Let’s explore the deployments’ design and requirements at these three locations.
Design-1, On-Premise Spam Filter Deployment
On-premise deployment for large enterprises comprises of many different types of hardware. This is the most simplistic design for on-premise deployment, only to get the idea. “mx1.mailserverguru.com” can refer to a physical server, a physical appliance, or a virtual appliance in this case.
When we can deploy On-premise:
1. When we are managing our own Servers and we have enough technical expertise.
2. Our organization is big, we have a high volume of emails. no rented solutions are cost-effective for us.
3. We are a Service provider, we need to scan millions of customer emails.
How This Design will Work:
1. our organization’s domain name is mailserverguru.com
2. We deployed a server (either physical or virtual) to scan Incoming Emails, the server’s hostname is “mx1.mailserverguru.com”
3. at the domain’s DNS server, we set an MX record and pointed to this server’s IP. (for example 22.214.171.124)
4. Now, any mail sent to “email@example.com” will come to this server.
5. Server will scan the email for spam & viruses and deliver the clean mail to the Primary Server (mailer.mailserverguru.com)
6. Filtering server can be multi-homed with 2 LAN cards, one for Public Network to receive mail from the internet and another for delivering mail to the local Mail server with Private IP.
If we understand the concept, we may utilize the same server to scan different domains’ mails by referring this server as the MX at the DNS’s. We can transport emails to their relevant servers by configuring “email routing.” We can also load balance here by using different servers as scanners and load balancing through DNS RR; you can read more about how incoming mail load balancing works in my other blog post here.
Design-2, Spam Filter Deployment at service Provider end
When we can deploy at Local Service Provider:
1. We prefer co-location of the server because, we can manage the applications and services but not the Physical Host, Power and Cooling.

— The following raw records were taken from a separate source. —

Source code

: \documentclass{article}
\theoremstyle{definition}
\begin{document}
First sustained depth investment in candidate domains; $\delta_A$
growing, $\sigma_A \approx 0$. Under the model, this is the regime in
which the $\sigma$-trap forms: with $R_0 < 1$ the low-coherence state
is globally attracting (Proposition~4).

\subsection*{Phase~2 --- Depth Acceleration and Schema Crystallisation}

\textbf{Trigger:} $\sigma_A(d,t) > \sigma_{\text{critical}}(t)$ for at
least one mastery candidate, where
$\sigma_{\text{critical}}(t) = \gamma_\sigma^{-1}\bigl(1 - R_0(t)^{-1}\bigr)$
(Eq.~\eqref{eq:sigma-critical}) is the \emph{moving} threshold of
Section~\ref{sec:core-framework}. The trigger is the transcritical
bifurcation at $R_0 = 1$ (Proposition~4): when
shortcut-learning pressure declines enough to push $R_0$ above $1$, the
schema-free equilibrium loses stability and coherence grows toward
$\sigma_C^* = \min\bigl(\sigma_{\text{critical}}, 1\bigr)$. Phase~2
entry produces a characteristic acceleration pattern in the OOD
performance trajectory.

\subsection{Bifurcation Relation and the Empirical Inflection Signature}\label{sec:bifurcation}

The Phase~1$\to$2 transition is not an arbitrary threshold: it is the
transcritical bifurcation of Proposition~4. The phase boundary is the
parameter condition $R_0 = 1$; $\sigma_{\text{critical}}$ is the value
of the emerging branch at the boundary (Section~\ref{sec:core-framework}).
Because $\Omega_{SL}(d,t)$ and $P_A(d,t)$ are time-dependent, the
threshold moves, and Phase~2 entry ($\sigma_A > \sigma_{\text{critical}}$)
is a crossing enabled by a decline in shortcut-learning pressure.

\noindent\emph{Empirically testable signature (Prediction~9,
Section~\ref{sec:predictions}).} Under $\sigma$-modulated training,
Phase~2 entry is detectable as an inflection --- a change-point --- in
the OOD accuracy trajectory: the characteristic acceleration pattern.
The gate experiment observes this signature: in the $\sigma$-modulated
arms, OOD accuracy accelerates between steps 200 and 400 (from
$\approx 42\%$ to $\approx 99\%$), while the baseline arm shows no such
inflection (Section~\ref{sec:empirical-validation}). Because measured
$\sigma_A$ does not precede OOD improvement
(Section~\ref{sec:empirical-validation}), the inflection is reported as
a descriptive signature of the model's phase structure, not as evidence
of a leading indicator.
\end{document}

2. We do not want to invest on Hardware, that’s why Renting a VPS from the local service provider.
3. Our organization is small, we have few accounts and low volume of Inbound email, that’s why using their Spam filter.
How This Design will Work:
1. If we co-locate our physical box at the ISP or rent a VPS from them, our design will work like an on-premise deployment. Simply set the MX record of our domain’s DNS to the IP address of our co-located server, however that server cannot be multi-homed like before, and it must route mail to our organization’s mail server. Our mail server must be configured with a Public or Private IP to receive mail from the co-located server.

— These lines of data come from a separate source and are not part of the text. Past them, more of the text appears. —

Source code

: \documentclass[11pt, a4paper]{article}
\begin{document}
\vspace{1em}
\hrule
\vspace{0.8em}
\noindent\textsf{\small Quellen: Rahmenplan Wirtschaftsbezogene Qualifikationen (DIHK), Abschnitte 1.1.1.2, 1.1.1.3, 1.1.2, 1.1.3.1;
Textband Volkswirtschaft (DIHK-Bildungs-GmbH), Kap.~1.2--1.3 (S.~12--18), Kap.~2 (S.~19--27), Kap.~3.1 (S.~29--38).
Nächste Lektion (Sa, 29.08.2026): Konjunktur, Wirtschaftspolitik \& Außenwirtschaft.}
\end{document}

2. If we use an ISP’s mail server or a hosted mail scanner, we must point our MX record to their server’s hostname/IP address so that they can receive our domain’s mail and transmit it to our local server after scanning.
Design-3, Spam Filter deployment in the Cloud
When we can use Cloud Hosted Spam Filter:
1. We do not want to invest on Hardware, that’s why Renting a VPS from the cloud provider.

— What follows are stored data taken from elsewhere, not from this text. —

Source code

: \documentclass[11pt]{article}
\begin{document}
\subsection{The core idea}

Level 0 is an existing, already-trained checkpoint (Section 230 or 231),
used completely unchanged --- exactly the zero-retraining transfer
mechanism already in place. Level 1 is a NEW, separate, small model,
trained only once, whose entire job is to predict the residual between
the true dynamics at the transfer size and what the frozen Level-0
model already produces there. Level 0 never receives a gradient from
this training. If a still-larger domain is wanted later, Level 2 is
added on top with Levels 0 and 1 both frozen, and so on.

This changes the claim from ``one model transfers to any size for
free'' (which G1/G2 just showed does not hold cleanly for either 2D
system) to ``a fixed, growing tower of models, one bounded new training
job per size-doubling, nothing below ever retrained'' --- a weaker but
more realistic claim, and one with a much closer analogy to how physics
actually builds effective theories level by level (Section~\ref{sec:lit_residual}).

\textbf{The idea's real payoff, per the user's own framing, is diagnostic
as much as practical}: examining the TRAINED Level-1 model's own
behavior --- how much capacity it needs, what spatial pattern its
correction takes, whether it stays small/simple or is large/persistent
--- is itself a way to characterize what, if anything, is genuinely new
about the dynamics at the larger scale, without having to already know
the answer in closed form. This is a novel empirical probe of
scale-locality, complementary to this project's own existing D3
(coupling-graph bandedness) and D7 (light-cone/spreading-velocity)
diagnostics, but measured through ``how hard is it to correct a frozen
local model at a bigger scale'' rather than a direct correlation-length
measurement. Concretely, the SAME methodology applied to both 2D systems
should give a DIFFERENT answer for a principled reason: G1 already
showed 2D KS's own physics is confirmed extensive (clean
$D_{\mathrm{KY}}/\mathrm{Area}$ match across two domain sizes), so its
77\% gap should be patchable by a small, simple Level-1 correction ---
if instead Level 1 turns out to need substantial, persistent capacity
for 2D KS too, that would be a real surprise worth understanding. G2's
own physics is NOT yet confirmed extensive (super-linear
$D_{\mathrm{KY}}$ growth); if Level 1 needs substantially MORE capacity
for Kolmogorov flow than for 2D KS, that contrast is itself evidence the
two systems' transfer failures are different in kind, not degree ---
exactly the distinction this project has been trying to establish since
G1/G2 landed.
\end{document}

2. we don’t want to manage spam filter, we choose Hosted solution which is managed by the Cloud Provider.
3. We liked the payment method for the hosted service, bulk, volume based or pay per mail etc.
4. We liked Other facility provided by the Provider like Redundancy, High availability, archiving etc.
How This Design will Work:
1. VPS rented from Cloud Provider will work like the on premise deployment. We need to Set the MX record of our Domain’s DNS to the Cloud VPS IP, VPS must route mail to our Organizations Mail Server, Our mail server must be configured with a Public IP ( as we are not directly connected with them) to receive mail from ISP.
2. If we Use Cloud hosted Scanner, We must Set our MX record points to the respective scanning systems Hostname/IP, after scanning they will deliver to our Mail Server.